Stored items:
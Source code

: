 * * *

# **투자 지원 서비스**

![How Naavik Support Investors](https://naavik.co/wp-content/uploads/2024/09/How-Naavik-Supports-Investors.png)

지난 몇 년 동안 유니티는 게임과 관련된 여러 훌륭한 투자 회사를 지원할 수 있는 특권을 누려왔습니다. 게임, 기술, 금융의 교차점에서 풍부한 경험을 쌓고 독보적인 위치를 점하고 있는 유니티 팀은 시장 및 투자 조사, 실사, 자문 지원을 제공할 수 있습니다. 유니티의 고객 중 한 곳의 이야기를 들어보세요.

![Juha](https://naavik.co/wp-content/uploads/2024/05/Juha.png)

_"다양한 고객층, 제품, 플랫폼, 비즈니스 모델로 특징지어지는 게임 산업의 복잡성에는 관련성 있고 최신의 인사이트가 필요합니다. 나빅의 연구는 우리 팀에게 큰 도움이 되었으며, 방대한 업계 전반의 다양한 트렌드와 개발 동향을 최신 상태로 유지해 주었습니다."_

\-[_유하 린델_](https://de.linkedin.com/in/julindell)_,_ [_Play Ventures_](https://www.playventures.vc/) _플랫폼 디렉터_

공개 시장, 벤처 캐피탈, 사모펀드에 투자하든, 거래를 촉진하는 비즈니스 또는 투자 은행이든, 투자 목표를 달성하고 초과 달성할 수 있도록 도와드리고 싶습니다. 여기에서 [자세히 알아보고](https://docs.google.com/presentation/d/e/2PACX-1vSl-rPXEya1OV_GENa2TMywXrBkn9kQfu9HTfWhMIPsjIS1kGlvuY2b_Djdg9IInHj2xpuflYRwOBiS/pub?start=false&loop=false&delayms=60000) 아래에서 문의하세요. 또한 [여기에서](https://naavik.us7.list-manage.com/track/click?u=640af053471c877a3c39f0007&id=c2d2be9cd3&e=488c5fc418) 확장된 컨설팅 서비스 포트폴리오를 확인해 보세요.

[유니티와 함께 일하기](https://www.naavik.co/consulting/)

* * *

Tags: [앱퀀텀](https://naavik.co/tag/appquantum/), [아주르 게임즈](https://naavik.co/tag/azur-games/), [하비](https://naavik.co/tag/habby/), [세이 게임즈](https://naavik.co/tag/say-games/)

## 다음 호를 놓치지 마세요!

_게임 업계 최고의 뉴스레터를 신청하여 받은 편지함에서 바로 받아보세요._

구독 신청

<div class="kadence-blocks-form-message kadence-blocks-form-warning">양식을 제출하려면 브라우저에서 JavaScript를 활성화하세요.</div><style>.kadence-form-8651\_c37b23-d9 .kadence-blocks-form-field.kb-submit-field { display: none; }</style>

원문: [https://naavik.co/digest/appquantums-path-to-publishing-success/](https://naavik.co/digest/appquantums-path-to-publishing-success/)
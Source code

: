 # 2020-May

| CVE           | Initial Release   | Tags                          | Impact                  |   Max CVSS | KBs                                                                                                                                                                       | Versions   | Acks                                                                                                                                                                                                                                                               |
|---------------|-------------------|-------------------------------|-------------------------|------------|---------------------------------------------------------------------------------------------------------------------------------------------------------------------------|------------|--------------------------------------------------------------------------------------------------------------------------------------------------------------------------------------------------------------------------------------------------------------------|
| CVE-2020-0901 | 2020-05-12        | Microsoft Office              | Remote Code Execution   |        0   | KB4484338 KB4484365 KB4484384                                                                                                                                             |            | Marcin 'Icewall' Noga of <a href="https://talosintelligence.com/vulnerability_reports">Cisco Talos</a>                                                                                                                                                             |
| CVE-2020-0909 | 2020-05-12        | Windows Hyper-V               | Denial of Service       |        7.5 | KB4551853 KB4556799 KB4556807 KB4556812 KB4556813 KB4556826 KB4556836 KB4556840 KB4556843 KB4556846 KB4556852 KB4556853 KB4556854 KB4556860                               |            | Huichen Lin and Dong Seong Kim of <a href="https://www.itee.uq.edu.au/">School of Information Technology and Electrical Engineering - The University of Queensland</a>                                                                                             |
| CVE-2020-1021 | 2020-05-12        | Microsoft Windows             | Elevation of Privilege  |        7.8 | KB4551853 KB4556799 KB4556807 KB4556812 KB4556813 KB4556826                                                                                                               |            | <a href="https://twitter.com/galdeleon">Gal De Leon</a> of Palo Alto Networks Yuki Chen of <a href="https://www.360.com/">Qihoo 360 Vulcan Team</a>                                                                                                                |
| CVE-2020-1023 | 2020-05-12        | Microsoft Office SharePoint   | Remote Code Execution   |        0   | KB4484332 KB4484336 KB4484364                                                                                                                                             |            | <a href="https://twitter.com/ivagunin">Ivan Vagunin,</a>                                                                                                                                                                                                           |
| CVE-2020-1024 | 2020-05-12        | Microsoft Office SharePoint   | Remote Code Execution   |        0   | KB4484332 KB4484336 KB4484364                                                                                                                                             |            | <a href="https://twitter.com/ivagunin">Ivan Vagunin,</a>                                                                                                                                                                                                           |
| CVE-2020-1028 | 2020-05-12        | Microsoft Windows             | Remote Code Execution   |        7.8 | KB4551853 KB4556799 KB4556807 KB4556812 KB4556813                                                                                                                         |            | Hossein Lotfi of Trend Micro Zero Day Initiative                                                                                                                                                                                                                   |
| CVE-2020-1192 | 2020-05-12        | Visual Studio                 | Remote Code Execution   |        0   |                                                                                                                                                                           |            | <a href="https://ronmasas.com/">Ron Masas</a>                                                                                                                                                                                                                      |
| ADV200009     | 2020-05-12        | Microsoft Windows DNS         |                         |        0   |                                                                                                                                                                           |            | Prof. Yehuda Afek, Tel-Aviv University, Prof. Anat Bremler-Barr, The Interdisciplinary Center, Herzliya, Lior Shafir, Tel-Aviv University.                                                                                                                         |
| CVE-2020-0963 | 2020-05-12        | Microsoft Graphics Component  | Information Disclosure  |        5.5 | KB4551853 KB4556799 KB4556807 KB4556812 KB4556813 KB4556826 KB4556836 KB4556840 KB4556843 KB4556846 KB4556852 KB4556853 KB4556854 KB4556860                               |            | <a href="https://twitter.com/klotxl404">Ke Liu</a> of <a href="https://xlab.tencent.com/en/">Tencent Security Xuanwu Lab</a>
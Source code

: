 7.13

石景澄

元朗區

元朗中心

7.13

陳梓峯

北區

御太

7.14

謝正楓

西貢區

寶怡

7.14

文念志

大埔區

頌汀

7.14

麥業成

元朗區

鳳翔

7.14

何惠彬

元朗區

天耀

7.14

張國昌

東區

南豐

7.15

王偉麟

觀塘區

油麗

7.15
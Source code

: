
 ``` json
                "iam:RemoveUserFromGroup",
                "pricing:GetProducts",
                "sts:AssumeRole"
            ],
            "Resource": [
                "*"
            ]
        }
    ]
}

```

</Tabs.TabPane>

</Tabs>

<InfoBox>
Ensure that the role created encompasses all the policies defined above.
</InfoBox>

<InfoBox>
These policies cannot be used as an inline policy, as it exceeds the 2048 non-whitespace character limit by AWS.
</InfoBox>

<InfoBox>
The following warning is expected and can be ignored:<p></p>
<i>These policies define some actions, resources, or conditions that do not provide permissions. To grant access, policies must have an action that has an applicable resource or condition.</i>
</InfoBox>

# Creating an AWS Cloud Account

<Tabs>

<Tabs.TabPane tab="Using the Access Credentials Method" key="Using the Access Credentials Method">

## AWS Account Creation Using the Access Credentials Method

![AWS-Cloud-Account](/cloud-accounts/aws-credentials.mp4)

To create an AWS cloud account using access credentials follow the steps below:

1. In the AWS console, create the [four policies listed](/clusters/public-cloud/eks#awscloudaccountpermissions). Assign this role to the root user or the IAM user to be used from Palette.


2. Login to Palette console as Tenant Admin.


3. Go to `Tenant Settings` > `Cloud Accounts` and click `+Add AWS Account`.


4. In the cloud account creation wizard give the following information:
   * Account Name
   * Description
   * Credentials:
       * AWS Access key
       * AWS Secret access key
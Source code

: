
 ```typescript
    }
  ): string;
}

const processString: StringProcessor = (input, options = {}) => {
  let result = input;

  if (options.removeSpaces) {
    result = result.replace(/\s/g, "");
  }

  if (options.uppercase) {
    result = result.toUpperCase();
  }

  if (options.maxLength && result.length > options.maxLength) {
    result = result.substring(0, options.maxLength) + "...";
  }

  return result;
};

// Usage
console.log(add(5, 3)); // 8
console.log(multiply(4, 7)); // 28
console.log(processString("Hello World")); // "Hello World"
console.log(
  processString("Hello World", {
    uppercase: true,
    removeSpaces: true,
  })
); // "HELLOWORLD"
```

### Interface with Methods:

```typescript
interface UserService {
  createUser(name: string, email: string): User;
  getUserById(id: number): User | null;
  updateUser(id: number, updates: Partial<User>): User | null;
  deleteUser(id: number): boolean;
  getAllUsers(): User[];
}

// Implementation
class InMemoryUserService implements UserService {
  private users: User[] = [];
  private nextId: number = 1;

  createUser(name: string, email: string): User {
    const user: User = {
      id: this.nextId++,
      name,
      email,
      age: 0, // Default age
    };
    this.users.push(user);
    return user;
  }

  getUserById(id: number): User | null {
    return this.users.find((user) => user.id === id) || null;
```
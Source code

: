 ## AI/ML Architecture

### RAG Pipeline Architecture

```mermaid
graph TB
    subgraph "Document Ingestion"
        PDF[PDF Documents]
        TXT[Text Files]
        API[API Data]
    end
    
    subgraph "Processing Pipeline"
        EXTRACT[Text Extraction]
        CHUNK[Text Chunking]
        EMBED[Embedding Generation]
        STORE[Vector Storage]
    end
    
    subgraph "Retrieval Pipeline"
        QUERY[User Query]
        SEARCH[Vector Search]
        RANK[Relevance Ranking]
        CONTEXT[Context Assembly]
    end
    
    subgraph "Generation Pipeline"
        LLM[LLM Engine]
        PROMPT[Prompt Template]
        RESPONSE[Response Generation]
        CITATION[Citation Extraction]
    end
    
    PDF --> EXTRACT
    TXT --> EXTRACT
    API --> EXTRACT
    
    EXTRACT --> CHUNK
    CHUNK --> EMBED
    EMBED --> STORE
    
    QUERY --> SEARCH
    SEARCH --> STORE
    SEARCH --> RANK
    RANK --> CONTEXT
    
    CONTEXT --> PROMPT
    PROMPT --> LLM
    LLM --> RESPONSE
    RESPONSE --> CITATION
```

• _Try it_
Look through the data and show every line containing "policies".

• _Answer space_
Ensure that the role created encompasses all the policies defined above.
These policies cannot be used as an inline policy, as it exceeds the 2048 non-whitespace character limit by AWS.
<i>These policies define some actions, resources, or conditions that do not provide permissions. To grant access, policies must have an action that has an applicable resource or condition.</i>
1. In the AWS console, create the [four policies listed](/clusters/public-cloud/eks#awscloudaccountpermissions). Assign this role to the root user or the IAM user to be used from Palette.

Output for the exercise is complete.